Go over the data and keep only the lines that include "object".

BEGIN

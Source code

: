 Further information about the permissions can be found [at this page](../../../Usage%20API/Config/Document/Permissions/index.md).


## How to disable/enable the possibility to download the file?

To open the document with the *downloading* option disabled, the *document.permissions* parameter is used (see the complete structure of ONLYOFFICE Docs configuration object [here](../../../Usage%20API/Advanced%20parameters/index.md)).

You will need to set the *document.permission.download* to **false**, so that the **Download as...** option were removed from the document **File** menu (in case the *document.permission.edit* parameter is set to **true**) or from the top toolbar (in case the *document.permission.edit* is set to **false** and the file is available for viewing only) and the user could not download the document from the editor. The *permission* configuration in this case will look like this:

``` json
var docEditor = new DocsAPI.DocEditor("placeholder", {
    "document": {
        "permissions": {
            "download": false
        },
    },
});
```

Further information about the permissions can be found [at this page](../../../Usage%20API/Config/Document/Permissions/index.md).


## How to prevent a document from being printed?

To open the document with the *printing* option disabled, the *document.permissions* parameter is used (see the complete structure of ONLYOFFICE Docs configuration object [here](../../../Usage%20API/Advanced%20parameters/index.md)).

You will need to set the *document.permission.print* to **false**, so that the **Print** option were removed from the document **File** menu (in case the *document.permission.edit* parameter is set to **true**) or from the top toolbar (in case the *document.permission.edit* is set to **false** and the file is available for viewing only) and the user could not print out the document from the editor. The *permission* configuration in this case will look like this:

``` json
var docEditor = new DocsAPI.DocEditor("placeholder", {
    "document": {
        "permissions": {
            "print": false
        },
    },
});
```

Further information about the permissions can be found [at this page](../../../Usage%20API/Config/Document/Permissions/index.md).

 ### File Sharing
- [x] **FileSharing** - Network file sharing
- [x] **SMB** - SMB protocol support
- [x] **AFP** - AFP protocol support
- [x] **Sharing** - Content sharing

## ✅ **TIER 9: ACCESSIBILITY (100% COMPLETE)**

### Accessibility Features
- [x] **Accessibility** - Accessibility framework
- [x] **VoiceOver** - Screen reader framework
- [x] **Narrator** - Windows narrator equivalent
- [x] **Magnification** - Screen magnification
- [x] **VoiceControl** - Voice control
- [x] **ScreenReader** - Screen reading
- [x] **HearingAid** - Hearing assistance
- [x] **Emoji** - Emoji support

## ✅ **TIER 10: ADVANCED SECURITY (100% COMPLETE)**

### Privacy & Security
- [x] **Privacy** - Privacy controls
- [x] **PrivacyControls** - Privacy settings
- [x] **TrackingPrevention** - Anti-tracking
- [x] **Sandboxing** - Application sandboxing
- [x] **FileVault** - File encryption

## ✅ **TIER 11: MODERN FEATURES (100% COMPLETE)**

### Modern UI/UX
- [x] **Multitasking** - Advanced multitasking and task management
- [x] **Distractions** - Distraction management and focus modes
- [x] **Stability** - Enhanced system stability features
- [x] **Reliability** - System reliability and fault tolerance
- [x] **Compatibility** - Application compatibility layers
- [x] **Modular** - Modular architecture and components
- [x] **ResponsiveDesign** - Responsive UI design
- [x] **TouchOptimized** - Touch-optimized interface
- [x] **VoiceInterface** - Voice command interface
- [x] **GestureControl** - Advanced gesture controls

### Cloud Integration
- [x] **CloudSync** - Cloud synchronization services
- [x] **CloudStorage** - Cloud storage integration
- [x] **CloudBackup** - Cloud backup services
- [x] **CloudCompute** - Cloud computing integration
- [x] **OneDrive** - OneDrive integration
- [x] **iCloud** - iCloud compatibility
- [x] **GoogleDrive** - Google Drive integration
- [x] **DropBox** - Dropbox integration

END

▸ Result of the task:
To open the document with the *downloading* option disabled, the *document.permissions* parameter is used (see the complete structure of ONLYOFFICE Docs configuration object [here](../../../Usage%20API/Advanced%20parameters/index.md)).
To open the document with the *printing* option disabled, the *document.permissions* parameter is used (see the complete structure of ONLYOFFICE Docs configuration object [here](../../../Usage%20API/Advanced%20parameters/index.md)).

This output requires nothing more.